=== DESCRIPTION OF THE TASK ===
Copy out the data exactly as it appears, without a single image.

=== GIVEN DATA ===
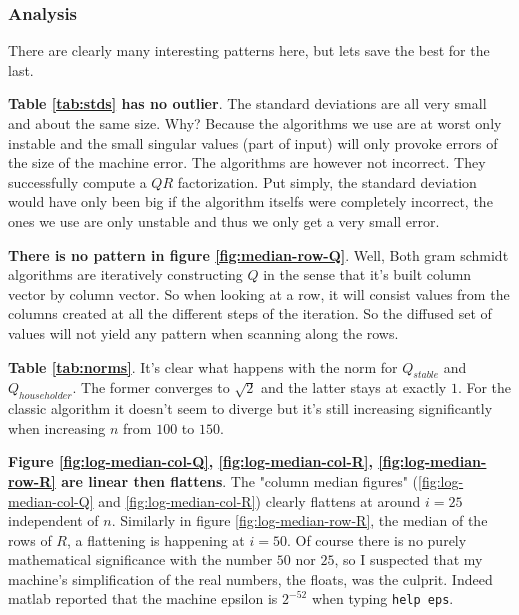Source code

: \documentclass[a4paper,11pt]{article}
\begin{document}

\subsubsection{Analysis}

There are clearly many interesting patterns here, but lets save the best
for the last.

\textbf{Table \ref{tab:stds} has no outlier}. The standard deviations
are all very small and about the same size. Why? Because the algorithms
we use are at worst only instable and the small singular values (part of
input) will only provoke errors of the size of the machine error. The
algorithms are however not incorrect. They successfully compute a $QR$
factorization.  Put simply, the standard deviation would have only been
big if the algorithm itselfs were completely incorrect, the ones we use
are only unstable and thus we only get a very small error.

\textbf{There is no pattern in figure \ref{fig:median-row-Q}}. Well, Both
gram schmidt algorithms are iteratively constructing $Q$ in the sense
that it's built column vector by column vector. So when looking at a row,
it will consist values from the columns created at all the different
steps of the iteration. So the diffused set of values will not yield any
pattern when scanning along the rows.

\textbf{Table \ref{tab:norms}}. It's clear what happens with the norm
for $Q_{stable}$ and $Q_{householder}$. The former converges to $\sqrt{2}$
and the latter stays at exactly $1$. For the classic algorithm it
doesn't seem to diverge but it's still increasing significantly when
increasing $n$ from $100$ to $150$.

\textbf{Figure \ref{fig:log-median-col-Q}, \ref{fig:log-median-col-R},
\ref{fig:log-median-row-R} are linear then flattens}. The
"column median figures" (\ref{fig:log-median-col-Q} and
\ref{fig:log-median-col-R}) clearly flattens at around $i=25$
independent of $n$. Similarly in figure \ref{fig:log-median-row-R}, the
median of the rows of $R$, a flattening is happening at $i=50$. Of
course there is no purely mathematical significance with the number $50$
nor $25$, so I suspected that my machine's simplification of the real
numbers, the floats, was the culprit. Indeed matlab reported that
the machine epsilon is $2^{-52}$ when typing \texttt{help eps}.
\end{document}

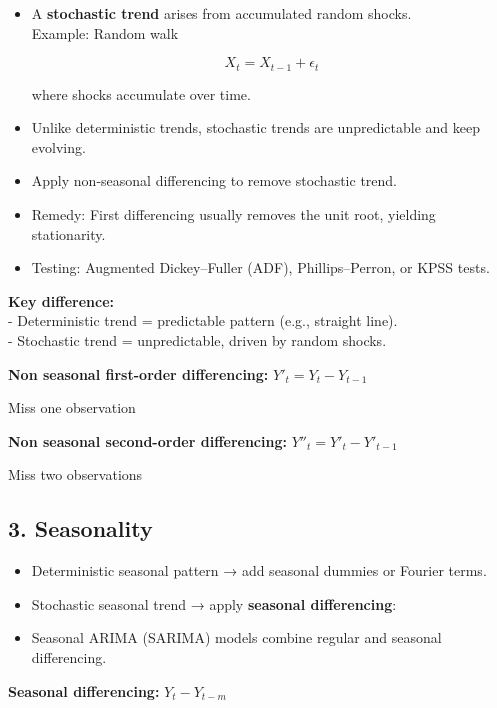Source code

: \documentclass[
  11pt,
  a4paper,
]{report}
\begin{document}
\begin{itemize}
\item
  A \textbf{stochastic trend} arises from accumulated random shocks.\\
  Example: Random walk

  \[X_t = X_{t-1} + \epsilon_t\]

  where shocks accumulate over time.\\
\item
  Unlike deterministic trends, stochastic trends are unpredictable and
  keep evolving.\\
\item
  Apply non-seasonal differencing to remove stochastic trend.
\item
  Remedy: First differencing usually removes the unit root, yielding
  stationarity.\\
\item
  Testing: Augmented Dickey--Fuller (ADF), Phillips--Perron, or KPSS
  tests.
\end{itemize}

\textbf{Key difference:}\\
- Deterministic trend = predictable pattern (e.g., straight line).\\
- Stochastic trend = unpredictable, driven by random shocks.

\textbf{Non seasonal first-order differencing:} \(Y'_t=Y_t - Y_{t-1}\)

Miss one observation

\textbf{Non seasonal second-order differencing:}
\(Y''_t=Y'_t - Y'_{t-1}\)

Miss two observations

\subsection{3. Seasonality}\label{seasonality}

\begin{itemize}
\item
  Deterministic seasonal pattern → add seasonal dummies or Fourier
  terms.\\
\item
  Stochastic seasonal trend → apply \textbf{seasonal differencing}:
\item
  Seasonal ARIMA (SARIMA) models combine regular and seasonal
  differencing.
\end{itemize}

\textbf{Seasonal differencing:} \(Y_t - Y_{t-m}\)
\end{document}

=== SOLUTION TO THE EXERCISE ===
Source code

: \documentclass[a4paper,11pt]{article}
\begin{document}

\subsubsection{Analysis}

There are clearly many interesting patterns here, but lets save the best
for the last.

\textbf{Table \ref{tab:stds} has no outlier}. The standard deviations
are all very small and about the same size. Why? Because the algorithms
we use are at worst only instable and the small singular values (part of
input) will only provoke errors of the size of the machine error. The
algorithms are however not incorrect. They successfully compute a $QR$
factorization.  Put simply, the standard deviation would have only been
big if the algorithm itselfs were completely incorrect, the ones we use
are only unstable and thus we only get a very small error.

\textbf{There is no pattern in figure \ref{fig:median-row-Q}}. Well, Both
gram schmidt algorithms are iteratively constructing $Q$ in the sense
that it's built column vector by column vector. So when looking at a row,
it will consist values from the columns created at all the different
steps of the iteration. So the diffused set of values will not yield any
pattern when scanning along the rows.

\textbf{Table \ref{tab:norms}}. It's clear what happens with the norm
for $Q_{stable}$ and $Q_{householder}$. The former converges to $\sqrt{2}$
and the latter stays at exactly $1$. For the classic algorithm it
doesn't seem to diverge but it's still increasing significantly when
increasing $n$ from $100$ to $150$.

\textbf{Figure \ref{fig:log-median-col-Q}, \ref{fig:log-median-col-R},
\ref{fig:log-median-row-R} are linear then flattens}. The
"column median figures" (\ref{fig:log-median-col-Q} and
\ref{fig:log-median-col-R}) clearly flattens at around $i=25$
independent of $n$. Similarly in figure \ref{fig:log-median-row-R}, the
median of the rows of $R$, a flattening is happening at $i=50$. Of
course there is no purely mathematical significance with the number $50$
nor $25$, so I suspected that my machine's simplification of the real
numbers, the floats, was the culprit. Indeed matlab reported that
the machine epsilon is $2^{-52}$ when typing \texttt{help eps}.
\end{document}

Source code

: \documentclass[
  11pt,
  a4paper,
]{report}
\begin{document}
\begin{itemize}
\item
  A \textbf{stochastic trend} arises from accumulated random shocks.\\
  Example: Random walk

  \[X_t = X_{t-1} + \epsilon_t\]

  where shocks accumulate over time.\\
\item
  Unlike deterministic trends, stochastic trends are unpredictable and
  keep evolving.\\
\item
  Apply non-seasonal differencing to remove stochastic trend.
\item
  Remedy: First differencing usually removes the unit root, yielding
  stationarity.\\
\item
  Testing: Augmented Dickey--Fuller (ADF), Phillips--Perron, or KPSS
  tests.
\end{itemize}

\textbf{Key difference:}\\
- Deterministic trend = predictable pattern (e.g., straight line).\\
- Stochastic trend = unpredictable, driven by random shocks.

\textbf{Non seasonal first-order differencing:} \(Y'_t=Y_t - Y_{t-1}\)

Miss one observation

\textbf{Non seasonal second-order differencing:}
\(Y''_t=Y'_t - Y'_{t-1}\)

Miss two observations

\subsection{3. Seasonality}\label{seasonality}

\begin{itemize}
\item
  Deterministic seasonal pattern → add seasonal dummies or Fourier
  terms.\\
\item
  Stochastic seasonal trend → apply \textbf{seasonal differencing}:
\item
  Seasonal ARIMA (SARIMA) models combine regular and seasonal
  differencing.
\end{itemize}

\textbf{Seasonal differencing:} \(Y_t - Y_{t-m}\)
\end{document}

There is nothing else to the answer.